The program was indeed a ratings smash.
Nielsen said the town-hall meeting drew 3.3 million viewers, including 780,000 people in the advertising-critical 25- to 45-year-old age group.
Both numbers are several times what CNN typically draws for the 8 p.m. EDT slot, usually hosted by Anderson Cooper, and it made CNN the most-watched cable network of the evening.
But CNN came under withering criticism, some of it even internal, for putting Mr. Trump on the air.
Network host Jake Tapper said after the 70-minute meeting that it would take hours to face-check all of Mr. Trump’s “lies.”
Media reporter Oliver Darcy wrote in the network’s “Reliable Sources” newsletter that “it’s hard to see how America was served by the spectacle of lies that aired on CNN.”
Rep.
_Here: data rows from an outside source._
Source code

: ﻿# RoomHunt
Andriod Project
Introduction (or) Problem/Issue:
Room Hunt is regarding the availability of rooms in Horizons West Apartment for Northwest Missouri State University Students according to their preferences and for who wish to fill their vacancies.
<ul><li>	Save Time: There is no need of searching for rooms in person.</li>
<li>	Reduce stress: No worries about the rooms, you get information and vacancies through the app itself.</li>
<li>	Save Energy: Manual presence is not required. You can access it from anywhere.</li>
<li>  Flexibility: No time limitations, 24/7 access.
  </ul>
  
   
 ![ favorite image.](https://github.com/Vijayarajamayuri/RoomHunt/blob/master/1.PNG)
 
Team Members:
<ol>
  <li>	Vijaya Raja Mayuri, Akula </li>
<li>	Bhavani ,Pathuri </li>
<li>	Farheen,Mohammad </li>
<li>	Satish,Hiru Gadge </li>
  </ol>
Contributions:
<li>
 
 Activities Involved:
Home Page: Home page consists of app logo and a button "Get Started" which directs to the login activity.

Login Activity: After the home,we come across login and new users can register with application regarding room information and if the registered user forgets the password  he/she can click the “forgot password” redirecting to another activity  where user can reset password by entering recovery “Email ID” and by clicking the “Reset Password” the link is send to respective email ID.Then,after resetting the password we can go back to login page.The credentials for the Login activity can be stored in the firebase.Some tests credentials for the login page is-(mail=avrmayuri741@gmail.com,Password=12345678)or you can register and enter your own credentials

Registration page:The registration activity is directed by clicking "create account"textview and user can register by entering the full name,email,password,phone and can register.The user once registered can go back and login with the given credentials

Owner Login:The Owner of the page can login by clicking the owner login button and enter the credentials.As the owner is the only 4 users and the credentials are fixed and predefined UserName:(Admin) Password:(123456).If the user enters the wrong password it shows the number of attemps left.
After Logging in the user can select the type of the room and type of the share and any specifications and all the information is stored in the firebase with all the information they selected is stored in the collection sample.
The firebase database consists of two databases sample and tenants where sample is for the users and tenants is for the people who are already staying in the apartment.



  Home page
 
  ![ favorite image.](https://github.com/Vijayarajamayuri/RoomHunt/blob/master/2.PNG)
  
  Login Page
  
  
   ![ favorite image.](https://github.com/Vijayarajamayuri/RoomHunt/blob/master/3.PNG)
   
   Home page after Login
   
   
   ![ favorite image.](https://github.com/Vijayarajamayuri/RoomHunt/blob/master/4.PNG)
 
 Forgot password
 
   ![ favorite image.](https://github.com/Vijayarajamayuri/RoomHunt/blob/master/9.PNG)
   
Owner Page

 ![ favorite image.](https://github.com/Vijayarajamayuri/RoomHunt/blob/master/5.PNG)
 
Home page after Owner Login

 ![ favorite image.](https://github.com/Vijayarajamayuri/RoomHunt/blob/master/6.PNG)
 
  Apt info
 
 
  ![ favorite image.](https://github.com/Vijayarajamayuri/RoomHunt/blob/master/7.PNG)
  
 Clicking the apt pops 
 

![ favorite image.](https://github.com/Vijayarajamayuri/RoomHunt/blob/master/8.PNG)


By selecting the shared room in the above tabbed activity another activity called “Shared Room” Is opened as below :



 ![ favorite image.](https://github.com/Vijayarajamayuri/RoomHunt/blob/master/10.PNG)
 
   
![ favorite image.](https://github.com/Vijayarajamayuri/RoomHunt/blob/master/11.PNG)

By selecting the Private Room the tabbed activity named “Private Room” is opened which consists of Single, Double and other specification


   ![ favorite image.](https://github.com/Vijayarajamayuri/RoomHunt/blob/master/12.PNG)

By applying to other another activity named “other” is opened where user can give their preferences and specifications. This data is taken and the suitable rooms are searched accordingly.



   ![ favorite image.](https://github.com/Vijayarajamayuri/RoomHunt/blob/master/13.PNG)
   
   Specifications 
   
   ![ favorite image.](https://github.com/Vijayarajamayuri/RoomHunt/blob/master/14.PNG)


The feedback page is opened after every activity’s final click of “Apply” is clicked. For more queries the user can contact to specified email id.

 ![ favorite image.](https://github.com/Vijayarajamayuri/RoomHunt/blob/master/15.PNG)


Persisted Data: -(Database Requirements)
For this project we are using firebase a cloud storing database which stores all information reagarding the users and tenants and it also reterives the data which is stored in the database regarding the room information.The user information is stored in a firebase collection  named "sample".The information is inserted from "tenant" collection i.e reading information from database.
Alexandria Ocasio-Cortez said “CNN should be ashamed of themselves” while the program was airing.
“They have lost total control of this ‘town hall’ to again be manipulated into platforming election disinformation, defenses of Jan 6th, and a public attack on a sexual abuse victim,” she wrote on Twitter.
• Victor Morton can be reached at vmorton@washingtontimes.com.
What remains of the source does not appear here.